[EXERCISE PROMPT] Extract all lines that hold "latest" from the records below.

[EXTRACTED INFORMATION]
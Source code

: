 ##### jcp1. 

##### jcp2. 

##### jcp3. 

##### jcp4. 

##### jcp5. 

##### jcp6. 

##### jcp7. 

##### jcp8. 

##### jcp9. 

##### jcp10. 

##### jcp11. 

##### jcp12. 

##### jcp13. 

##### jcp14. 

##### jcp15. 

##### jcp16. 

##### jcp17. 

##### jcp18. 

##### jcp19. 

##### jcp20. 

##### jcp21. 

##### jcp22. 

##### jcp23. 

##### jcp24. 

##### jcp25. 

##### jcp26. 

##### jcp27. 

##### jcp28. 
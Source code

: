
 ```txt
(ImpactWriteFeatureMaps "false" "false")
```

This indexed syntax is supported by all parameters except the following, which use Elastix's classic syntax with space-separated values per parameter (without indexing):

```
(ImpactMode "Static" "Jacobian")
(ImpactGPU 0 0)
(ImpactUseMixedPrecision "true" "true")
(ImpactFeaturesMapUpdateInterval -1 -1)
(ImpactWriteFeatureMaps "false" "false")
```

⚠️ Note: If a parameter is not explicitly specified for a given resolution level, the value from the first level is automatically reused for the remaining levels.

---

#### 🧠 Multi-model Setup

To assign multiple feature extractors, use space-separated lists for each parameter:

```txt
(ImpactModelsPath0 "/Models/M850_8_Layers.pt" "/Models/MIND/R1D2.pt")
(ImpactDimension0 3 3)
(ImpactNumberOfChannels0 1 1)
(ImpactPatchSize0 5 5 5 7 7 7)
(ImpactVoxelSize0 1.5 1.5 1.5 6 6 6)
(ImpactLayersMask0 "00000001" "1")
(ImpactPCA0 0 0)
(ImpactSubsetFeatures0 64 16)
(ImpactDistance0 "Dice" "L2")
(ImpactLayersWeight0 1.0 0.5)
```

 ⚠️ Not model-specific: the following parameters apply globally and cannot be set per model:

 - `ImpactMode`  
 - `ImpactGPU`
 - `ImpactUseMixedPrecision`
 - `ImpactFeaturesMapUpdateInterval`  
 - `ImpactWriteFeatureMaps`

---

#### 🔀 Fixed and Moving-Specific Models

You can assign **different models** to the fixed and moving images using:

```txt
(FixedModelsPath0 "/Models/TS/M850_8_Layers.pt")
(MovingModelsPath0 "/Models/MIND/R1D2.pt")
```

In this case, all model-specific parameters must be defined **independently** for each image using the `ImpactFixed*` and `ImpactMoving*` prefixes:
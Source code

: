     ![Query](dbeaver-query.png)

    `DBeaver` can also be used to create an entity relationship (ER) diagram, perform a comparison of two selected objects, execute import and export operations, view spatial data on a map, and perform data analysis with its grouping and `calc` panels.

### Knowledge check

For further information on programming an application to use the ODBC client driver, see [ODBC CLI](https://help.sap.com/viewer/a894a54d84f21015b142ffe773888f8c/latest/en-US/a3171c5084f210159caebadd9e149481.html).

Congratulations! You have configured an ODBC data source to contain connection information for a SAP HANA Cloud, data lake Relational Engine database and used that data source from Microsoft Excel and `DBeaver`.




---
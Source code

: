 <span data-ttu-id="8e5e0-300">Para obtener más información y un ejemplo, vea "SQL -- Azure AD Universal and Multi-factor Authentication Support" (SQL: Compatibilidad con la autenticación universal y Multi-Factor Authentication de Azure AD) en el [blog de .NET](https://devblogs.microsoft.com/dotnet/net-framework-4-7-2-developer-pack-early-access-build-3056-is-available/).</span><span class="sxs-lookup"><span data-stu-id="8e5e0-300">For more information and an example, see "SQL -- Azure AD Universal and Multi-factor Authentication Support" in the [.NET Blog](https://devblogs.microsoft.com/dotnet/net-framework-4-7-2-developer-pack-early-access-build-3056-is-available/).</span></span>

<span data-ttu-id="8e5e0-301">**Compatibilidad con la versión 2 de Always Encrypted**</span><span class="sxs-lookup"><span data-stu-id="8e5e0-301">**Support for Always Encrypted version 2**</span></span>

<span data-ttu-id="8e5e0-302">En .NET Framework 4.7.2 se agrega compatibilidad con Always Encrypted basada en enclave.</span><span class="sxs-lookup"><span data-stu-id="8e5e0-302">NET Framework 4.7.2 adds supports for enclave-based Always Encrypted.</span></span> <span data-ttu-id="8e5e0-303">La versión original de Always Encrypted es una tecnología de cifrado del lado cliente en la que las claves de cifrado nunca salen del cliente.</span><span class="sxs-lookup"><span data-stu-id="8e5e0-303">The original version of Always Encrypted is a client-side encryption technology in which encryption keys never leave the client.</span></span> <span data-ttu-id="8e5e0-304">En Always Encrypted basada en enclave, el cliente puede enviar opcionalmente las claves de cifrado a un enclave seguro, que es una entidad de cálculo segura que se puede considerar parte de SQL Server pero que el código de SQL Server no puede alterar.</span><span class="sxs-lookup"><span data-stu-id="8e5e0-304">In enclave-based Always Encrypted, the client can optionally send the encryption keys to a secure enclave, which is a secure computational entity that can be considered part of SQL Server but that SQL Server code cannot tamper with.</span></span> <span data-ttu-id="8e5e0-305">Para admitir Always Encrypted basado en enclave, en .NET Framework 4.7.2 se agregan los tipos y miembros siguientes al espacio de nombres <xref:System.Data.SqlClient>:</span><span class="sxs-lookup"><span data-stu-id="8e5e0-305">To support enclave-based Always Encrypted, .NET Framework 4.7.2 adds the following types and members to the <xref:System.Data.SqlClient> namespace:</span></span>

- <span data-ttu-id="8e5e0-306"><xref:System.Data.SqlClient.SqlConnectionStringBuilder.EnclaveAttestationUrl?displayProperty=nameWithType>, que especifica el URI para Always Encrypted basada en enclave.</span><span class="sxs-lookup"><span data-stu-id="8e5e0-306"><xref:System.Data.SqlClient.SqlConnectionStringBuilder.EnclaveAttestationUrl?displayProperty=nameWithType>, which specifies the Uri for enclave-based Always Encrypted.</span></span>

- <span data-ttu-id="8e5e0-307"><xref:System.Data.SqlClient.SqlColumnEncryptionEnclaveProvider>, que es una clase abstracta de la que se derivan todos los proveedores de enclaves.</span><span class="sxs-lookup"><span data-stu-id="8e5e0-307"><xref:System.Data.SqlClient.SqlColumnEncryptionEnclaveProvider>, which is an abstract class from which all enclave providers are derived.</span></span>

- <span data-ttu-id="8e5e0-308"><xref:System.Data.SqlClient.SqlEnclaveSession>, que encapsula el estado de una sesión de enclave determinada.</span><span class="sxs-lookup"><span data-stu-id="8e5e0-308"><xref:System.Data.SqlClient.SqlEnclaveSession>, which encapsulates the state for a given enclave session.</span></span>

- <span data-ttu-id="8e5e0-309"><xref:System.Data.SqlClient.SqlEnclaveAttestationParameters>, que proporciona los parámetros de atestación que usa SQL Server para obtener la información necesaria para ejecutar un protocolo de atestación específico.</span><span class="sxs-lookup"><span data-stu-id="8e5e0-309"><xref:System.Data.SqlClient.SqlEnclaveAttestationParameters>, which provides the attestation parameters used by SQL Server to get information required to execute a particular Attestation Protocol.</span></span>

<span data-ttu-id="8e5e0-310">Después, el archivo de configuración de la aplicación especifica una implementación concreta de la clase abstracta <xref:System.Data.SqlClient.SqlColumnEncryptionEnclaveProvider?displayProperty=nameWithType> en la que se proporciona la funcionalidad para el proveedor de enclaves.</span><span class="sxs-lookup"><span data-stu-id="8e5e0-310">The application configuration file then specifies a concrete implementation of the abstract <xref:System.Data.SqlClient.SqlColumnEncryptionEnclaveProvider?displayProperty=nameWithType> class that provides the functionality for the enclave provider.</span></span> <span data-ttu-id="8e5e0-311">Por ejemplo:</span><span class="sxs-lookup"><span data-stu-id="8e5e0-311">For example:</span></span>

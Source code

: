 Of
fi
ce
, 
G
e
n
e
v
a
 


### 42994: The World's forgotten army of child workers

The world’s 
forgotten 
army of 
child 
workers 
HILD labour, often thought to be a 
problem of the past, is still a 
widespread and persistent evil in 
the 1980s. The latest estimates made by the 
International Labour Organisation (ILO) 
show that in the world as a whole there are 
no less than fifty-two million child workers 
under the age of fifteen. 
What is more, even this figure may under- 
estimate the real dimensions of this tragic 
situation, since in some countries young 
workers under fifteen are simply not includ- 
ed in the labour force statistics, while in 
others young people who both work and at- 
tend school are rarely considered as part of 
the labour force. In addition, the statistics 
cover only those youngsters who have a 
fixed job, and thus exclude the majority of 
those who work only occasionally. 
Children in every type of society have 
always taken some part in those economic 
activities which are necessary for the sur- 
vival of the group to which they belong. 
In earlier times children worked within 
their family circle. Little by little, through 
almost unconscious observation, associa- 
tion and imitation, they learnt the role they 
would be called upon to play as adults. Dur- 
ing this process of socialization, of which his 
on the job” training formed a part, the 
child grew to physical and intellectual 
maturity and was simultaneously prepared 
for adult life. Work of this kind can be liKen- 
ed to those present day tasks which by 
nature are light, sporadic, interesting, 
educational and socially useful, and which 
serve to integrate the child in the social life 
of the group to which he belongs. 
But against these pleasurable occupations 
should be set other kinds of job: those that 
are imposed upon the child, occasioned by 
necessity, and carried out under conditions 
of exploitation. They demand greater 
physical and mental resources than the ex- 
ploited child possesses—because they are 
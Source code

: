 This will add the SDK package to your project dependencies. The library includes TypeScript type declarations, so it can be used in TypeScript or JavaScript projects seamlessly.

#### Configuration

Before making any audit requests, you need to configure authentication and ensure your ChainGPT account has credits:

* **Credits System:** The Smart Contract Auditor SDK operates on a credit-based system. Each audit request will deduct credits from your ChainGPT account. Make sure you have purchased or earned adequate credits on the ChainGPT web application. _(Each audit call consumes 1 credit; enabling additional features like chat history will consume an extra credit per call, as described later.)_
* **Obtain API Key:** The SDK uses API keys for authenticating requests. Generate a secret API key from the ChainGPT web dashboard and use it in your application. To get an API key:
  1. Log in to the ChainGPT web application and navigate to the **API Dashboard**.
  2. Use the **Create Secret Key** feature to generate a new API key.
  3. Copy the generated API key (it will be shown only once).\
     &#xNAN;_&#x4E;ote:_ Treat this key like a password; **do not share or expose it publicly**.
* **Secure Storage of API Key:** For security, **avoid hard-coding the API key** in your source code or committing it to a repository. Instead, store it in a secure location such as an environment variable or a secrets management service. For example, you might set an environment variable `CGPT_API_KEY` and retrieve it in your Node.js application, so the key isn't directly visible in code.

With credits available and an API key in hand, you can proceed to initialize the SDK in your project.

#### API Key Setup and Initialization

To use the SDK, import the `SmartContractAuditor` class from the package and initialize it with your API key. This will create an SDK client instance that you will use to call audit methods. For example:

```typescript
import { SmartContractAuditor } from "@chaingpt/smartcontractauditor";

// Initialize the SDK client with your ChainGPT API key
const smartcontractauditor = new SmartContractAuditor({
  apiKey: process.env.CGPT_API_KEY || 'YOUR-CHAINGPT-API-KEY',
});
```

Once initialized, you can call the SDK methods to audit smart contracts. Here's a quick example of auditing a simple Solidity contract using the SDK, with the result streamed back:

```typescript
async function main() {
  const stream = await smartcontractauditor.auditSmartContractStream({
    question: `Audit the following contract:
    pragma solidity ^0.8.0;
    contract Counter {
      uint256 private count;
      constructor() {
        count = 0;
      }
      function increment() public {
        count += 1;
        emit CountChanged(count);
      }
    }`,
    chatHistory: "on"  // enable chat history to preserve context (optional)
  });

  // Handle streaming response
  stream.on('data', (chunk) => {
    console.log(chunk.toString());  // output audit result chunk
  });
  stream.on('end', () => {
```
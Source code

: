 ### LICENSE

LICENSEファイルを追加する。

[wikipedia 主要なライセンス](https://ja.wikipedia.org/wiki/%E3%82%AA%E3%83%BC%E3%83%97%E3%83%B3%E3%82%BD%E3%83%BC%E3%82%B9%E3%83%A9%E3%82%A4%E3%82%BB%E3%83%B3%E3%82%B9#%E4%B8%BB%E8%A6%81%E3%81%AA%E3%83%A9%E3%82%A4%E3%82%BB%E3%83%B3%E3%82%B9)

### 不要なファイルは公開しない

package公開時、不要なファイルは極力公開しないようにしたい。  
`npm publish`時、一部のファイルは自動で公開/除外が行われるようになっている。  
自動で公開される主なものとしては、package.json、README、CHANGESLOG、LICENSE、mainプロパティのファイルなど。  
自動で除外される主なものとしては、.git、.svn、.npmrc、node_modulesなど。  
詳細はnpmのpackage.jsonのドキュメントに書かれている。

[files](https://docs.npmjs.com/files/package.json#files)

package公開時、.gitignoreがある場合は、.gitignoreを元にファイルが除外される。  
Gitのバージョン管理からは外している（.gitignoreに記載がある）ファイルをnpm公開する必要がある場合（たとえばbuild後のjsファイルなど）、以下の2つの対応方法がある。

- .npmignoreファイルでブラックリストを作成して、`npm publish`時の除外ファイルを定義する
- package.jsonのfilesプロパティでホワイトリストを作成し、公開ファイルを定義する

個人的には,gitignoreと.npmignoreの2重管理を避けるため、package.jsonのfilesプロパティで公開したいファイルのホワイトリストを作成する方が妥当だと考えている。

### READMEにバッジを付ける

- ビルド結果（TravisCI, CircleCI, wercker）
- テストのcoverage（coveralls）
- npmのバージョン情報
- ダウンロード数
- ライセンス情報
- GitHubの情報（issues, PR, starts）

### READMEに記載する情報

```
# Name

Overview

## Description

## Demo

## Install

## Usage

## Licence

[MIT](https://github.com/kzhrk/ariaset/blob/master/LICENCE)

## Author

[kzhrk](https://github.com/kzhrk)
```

[RESPONSE FOR THIS EXERCISE]
For further information on programming an application to use the ODBC client driver, see [ODBC CLI](https://help.sap.com/viewer/a894a54d84f21015b142ffe773888f8c/latest/en-US/a3171c5084f210159caebadd9e149481.html).
the 1980s. The latest estimates made by the 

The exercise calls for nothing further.